DimPlot(pg_data_combined, reduction = "umap", group.by = "condition") +
coord_fixed()

As suspected, the UMAP visualization reveals a clear separation of cells based on experimental condition, suggesting significant differences in protein abundance. To confirm that major immune cell types are present across all samples and conditions, let’s examine the abundance of specific marker proteins.

FeaturePlot(pg_data_combined, 
features = c("CD3e", "CD4", "CD8", "CD20", "CD36", "CD335"),
reduction = "umap", ncol = 3,
min.cutoff = 0,
order = TRUE,
coord.fixed = TRUE)

Examination of these markers confirms the presence of T helper cells (CD3+, CD4+), cytotoxic T cells (CD3+, CD8+), B cells (CD20+), monocytes (CD36+), and NK cells (CD335+) in both conditions. However, the distinct separation of these cell types by condition in the UMAP space indicates variations in protein abundance.

Clustering the non-integrated data could lead to condition-specific clusters for each cell type, hindering comparisons of protein abundance and spatial scores across samples. To address this, we will use the Harmony method to integrate the data and correct for sample- and condition-specific biases.

Our goal is to compare protein abundance in corresponding cell types across different conditions. Therefore, we need a correction method that preserves these biological differences while enabling meaningful comparisons. Harmony achieves this by adjusting the existing PCA embedding based on specified covariates, in our case the condition variable. Harmony generates a new embedding, which we will use in place of PCA for downstream analyses like UMAP and clustering. We previously added the condition metadata to the Seurat object using AddMetaData to facilitate this correction.

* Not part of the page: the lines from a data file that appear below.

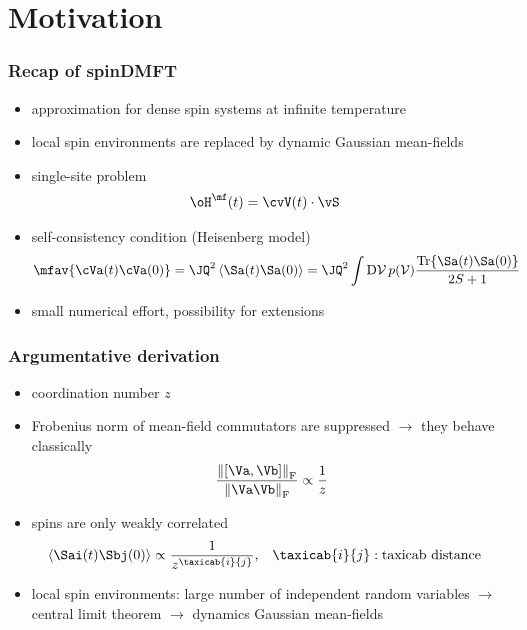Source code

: \section{ Motivation }

\begin{frame}
	\frametitle{ Recap of spinDMFT\slidecite{\graesA} }
    \begin{minipage}[t]{0.7\textwidth}
    \begin{itemize}
        \item approximation for dense spin systems at infinite temperature
        \item local spin environments are replaced by dynamic Gaussian mean-fields
        \item single-site problem 
        \begin{align*}
            \oH^{\mf}(t) &= \cvV(t) \cdot \vS
        \end{align*}
        \item self-consistency condition (Heisenberg model)
        \begin{align*}
            \mfav{ \cVa(t) \cVa(0) } &= \JQ^2 \expval{ \Sa(t) \Sa(0) } = \JQ^2 \int \mathrm{D}\mathcal{V} \, p(\mathcal{V}) \frac{\Tr{ \Sa(t) \Sa(0) }}{2S+1}
        \end{align*}
        \item small numerical effort, possibility for extensions
    \end{itemize}
    \end{minipage}
    \begin{minipage}[t]{0.29\textwidth}
    \vspace{-1cm}
    \begin{figure}
        \centering 
        
    \end{figure}
    \end{minipage}
\end{frame}

\begin{frame}
	\frametitle{ Argumentative derivation }
    \begin{itemize}
        \item coordination number $z$
        \item Frobenius norm of mean-field commutators are suppressed $\rightarrow$ they behave classically
        \begin{align*}
            \frac{\norm{\left[\Va,\Vb\right]}_{\text{F}}}{\norm{\Va\Vb}_{\text{F}}} \propto \frac1{z}
        \end{align*}
        \item spins are only weakly correlated
        \begin{align*}
            \expval{\Sai(t) \Sbj(0)} &\propto \frac1{z^{\taxicab{i}{j}}}, & \taxicab{i}{j}&: \text{taxicab distance} 
        \end{align*}
        \item local spin environments: large number of independent random variables
        $\rightarrow$ central limit theorem 
        $\rightarrow$ dynamics Gaussian mean-fields
    \end{itemize}
\end{frame}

# Run Harmony to correct for donor effects
pg_data_combined <- pg_data_combined %>%
RunHarmony(group.by.vars = "condition",
reduction = "pca",
reduction.save = "harmony")

# Run UMAP on the Harmony embedding
pg_data_combined <- pg_data_combined %>%
RunUMAP(reduction = "harmony", dims = 1:10,
reduction.name = "harmony_umap")

DimPlot(pg_data_combined, reduction = "harmony_umap", group.by = "condition", shuffle = TRUE) +
coord_fixed()

DimPlot(pg_data_combined, 
reduction = "harmony_umap",
group.by = "condition",
split.by = "condition")

The UMAP visualization based on the Harmony embedding now shows greater overlap between samples. We observe clusters shared across conditions as well as some that appear condition-specific. Let’s now compare this Harmony-derived UMAP with the one generated from the original PCA embedding.

FeaturePlot(pg_data_combined, 
features = c("CD3e", "CD4", "CD8", "CD20", "CD64", "CD335"),
reduction = "harmony_umap", ncol = 3,
min.cutoff = 0,
order = TRUE,
coord.fixed = TRUE)

We can also visualize selected vectors from the PCA and harmony embeddings, showcasing that harmony has effectively aligned these across the two conditions.

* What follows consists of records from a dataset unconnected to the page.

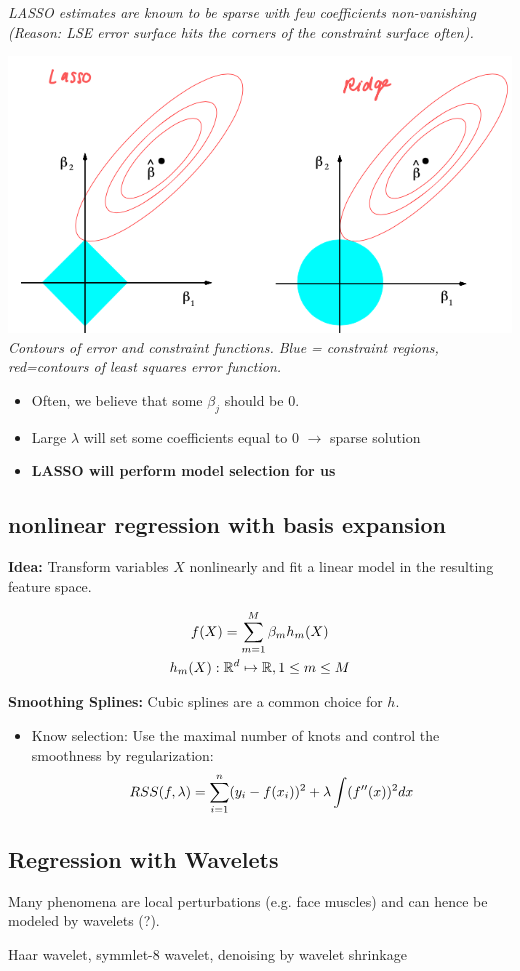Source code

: \textit{LASSO estimates are known to be sparse with few coefficients non-vanishing (Reason: LSE error surface hits the corners of the constraint surface often).
}
\begin{center}
	\includegraphics[width=0.8\columnwidth]{images/4-ridge-vs-lasso}\\
	\textit{Contours of error and constraint functions. Blue = constraint regions, red=contours of least squares error function.}
\end{center}
\begin{itemize}
	\item Often, we believe that some $\beta_j$ should be $0$.
	\item Large $\lambda$ will set some coefficients equal to $0$ $\to$ sparse solution
	\item \textbf{LASSO will perform model selection for us}
\end{itemize}


\subsection{nonlinear regression with basis expansion}
\textbf{Idea: } Transform variables $X$ nonlinearly and fit a linear model in the resulting feature space.

\begin{equation*}
	\begin{gathered}			
		f(X) = \sum_{m=1}^M \beta_mh_m(X) \\
		h_m(X) : \mathbb R^d\mapsto \mathbb R, 1\leq m \leq M
	\end{gathered}
\end{equation*}

\textbf{Smoothing Splines:}	
Cubic splines are a common choice for $h$.
\begin{itemize}
	\item Know selection: Use the maximal number of knots and control the smoothness by regularization:
	$$
		RSS(f, \lambda) = \sum_{i = 1}^{n}(y_i - f(x_i))^2 + \lambda\int(f''(x))^2 dx
	$$
\end{itemize}

\subsection{Regression with Wavelets}
Many phenomena are local perturbations (e.g. face muscles) and can hence be modeled by wavelets (?).

Haar wavelet, symmlet-8 wavelet, denoising by wavelet shrinkage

DimPlot(pg_data_combined, reduction = "pca", group.by = "condition", shuffle = TRUE) +
ggtitle("PCA") +
coord_fixed()

DimPlot(pg_data_combined, reduction = "harmony", group.by = "condition", shuffle = TRUE) +
ggtitle("Harmony") +
coord_fixed()

Let’s save this integrated object now for the next tutorial on Cell Annotation.

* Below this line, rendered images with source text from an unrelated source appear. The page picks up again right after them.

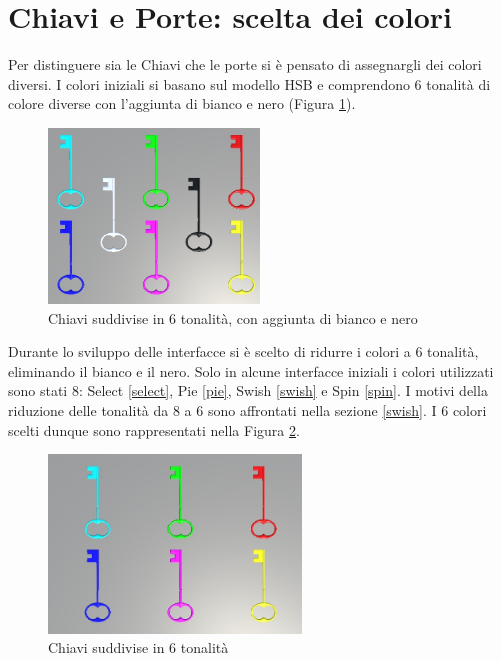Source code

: \documentclass[target=bach,aauheader=]{thud}
\begin{document}
\section{Chiavi e Porte: scelta dei colori}
\label{keys}
Per distinguere sia le Chiavi che le porte si è pensato di assegnargli dei colori diversi.
I colori iniziali si basano sul modello HSB e comprendono 6 tonalità di colore diverse con l'aggiunta di bianco e nero (Figura \ref{fig:keys2}).

\begin{figure}[h]
    \centering
    \includegraphics[width=0.50\textwidth]{keys2}
    \caption{Chiavi suddivise in 6 tonalità, con aggiunta di bianco e nero}
    \label{fig:keys2}
\end{figure}
Durante lo sviluppo delle interfacce si è scelto di ridurre i colori a 6 tonalità, eliminando il bianco e il nero.
Solo in alcune interfacce iniziali i colori utilizzati sono stati 8: Select \ref{select}, Pie \ref{pie}, Swish \ref{swish} e Spin \ref{spin}. %
I motivi della riduzione delle tonalità da 8 a 6 sono affrontati nella sezione \ref{swish}. %
I 6 colori scelti dunque sono rappresentati nella Figura \ref{fig:keys}. \\

\begin{figure}[h]
    \centering
    \includegraphics[width=0.60\textwidth]{keys}
    \caption{Chiavi suddivise in 6 tonalità}
    \label{fig:keys}
\end{figure}
\end{document}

# Save filtered dataset for next step. This is an optional pause step; if you prefer to continue to the next tutorial without saving the object explicitly, that will also work.
saveRDS(pg_data_combined, file.path(DATA_DIR, "combined_data_integrated.rds"))

In this tutorial, we demonstrated how to integrate multiple PNA datasets using the Harmony method and perform downstream analysis on the integrated data. This approach is valuable for comparing samples from different donors, conditions, or time points when biological or technical variations in protein abundance could confound clustering and cell annotation. By applying Harmony, we can effectively correct for such factors, enabling meaningful cross-sample comparisons.